Cordilleran Section - 117th Annual Meeting - 2021

Paper No. 17-3
Presentation Time: 9:15 AM

QUANTIFYING MASS REDISTRIBUTIONS IN ARCS FROM ARC TO PLUTON SCALES: AN EXAMPLE IN THE CENTRAL SIERRA NEVADA, CALIFORNIA


PATERSON, Scott1, ATTIA, Snir2, ARDILL, Katie3 and SCHELAND, Cullen1, (1)Department of Earth Sciences, University of Southern California, 3651 Trousdale Parkway, Los Angeles, CA 90089-0740, (2)New Mexico Bureau of Geology and Mineral Resources, New Mexico Institute of Mining and Technology, 801, Socorro, NM 87801, (3)California State University Sacramento, Sacramento, CA

Quantifying mass redistributions caused by tectonic and magmatic processes in arcs remains elusive. We combine a digital geologic map compilation covering ~12,000 km2 of the central Sierra Nevada (CSN) with structural, geochronologic and geochemical syntheses to evaluate mass transfer through a plane at ~10 km paleo-depth. The total map area of Cretaceous, Jurassic, and Triassic plutons is 6141 (52.4% of area), 847 (7.2%) and 165 km2 (1.4%), respectively. Corrections for plutons “hidden” by subsequent flare-ups increase the Jurassic to 1758 km2 (15%) and Triassic to 1172.3 km2 (10%). Recycling by magmatic addition increases mass movement through a given plane but does not increase mass additions in the crustal column. Flux (km3/km2/m.y) through the 10 km deep plane also includes stalled and erupted magmas at higher levels resulting in a volume of 124,000 km3 added or transported through this part of the crust, more than the entire volume of 10 km thick crust over the mapped area. Extrapolated to the entire crust, these results imply CSN Mesozoic magma volume additions (~600,141 km3) and average Moho fluxes for the Triassic (0.086), Jurassic (0.144) and Cretaceous (1.011) magmatic flare-ups. Thus, the Cretaceous flare-up was volumetrically ~12 and ~6 times larger than the Triassic and Jurassic flare-ups, respectively.

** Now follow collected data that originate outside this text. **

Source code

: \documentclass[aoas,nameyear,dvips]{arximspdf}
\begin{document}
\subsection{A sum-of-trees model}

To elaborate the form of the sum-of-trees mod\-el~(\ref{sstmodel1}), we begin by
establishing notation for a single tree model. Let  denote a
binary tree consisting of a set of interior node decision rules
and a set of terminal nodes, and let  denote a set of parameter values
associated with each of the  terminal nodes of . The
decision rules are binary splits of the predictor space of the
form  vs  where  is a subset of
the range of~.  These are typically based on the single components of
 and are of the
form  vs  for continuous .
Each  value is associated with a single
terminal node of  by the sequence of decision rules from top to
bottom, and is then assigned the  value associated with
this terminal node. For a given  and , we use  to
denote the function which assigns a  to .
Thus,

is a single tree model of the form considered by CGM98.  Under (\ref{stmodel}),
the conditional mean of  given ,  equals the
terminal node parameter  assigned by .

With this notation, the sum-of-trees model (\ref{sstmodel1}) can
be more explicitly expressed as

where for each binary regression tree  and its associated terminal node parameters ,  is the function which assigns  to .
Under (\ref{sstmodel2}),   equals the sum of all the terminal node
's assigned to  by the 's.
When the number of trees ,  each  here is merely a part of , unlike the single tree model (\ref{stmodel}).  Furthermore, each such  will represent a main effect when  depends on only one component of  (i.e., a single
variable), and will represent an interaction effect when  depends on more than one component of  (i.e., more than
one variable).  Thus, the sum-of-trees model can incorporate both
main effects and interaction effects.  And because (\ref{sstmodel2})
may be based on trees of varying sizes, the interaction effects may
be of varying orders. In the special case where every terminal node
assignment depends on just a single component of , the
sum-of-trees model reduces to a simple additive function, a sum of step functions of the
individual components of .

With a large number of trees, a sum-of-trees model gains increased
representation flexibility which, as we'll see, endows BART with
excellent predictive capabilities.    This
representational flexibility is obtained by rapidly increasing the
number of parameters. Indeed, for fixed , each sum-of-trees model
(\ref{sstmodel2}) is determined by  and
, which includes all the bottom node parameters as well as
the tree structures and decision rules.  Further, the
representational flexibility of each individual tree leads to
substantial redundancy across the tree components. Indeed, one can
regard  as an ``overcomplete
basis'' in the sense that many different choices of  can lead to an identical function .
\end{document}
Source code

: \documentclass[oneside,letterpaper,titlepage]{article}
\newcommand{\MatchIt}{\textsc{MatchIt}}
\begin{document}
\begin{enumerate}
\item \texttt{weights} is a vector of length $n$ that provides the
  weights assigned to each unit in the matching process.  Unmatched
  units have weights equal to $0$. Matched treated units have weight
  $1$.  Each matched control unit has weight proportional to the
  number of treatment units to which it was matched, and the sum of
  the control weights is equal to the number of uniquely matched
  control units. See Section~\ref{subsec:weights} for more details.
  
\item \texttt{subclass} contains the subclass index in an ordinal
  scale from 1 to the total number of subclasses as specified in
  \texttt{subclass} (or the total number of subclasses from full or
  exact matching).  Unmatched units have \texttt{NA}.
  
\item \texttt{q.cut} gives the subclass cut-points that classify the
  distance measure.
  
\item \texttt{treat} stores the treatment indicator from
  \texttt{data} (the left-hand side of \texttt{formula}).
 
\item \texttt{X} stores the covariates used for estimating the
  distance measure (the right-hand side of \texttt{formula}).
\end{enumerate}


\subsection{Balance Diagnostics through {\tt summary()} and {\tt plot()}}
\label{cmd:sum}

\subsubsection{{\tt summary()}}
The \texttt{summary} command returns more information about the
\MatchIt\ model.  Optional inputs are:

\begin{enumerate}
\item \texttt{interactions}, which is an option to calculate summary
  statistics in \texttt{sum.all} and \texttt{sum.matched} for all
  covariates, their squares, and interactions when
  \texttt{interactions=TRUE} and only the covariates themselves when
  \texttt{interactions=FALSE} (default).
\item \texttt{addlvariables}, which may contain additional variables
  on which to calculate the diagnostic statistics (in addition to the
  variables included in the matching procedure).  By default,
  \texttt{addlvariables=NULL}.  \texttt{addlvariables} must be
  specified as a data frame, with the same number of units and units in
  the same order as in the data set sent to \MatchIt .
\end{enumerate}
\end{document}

Presentations by Scheland et al. (this session) outline mass redistribution at the pluton scale. Narrow structural aureoles around plutons imply that material was transported vertically during ascent by magmatic and solid-state processes in regions now occupied by the plutons, processes that must dominate mass redistributions in high magma volume arcs.

During magma addition, the original host rock was also redistributed by tectonism. Our compilation of ~680 strain measurements and structural observations indicate that the arc crust typically shortened across-strike and thickened vertically during the three flare-ups with the great majority of this resulting in downward movement of host rock. Arc-wide steep bedding, cleavages and faults suggest that mass redistribution occurred via bedding rotation, internal strain, and downward motion on bedding parallel faults. Significant surface uplift (a few kilometers) is only seen in the Cretaceous, coincident with Moho depth increase of > 30 km.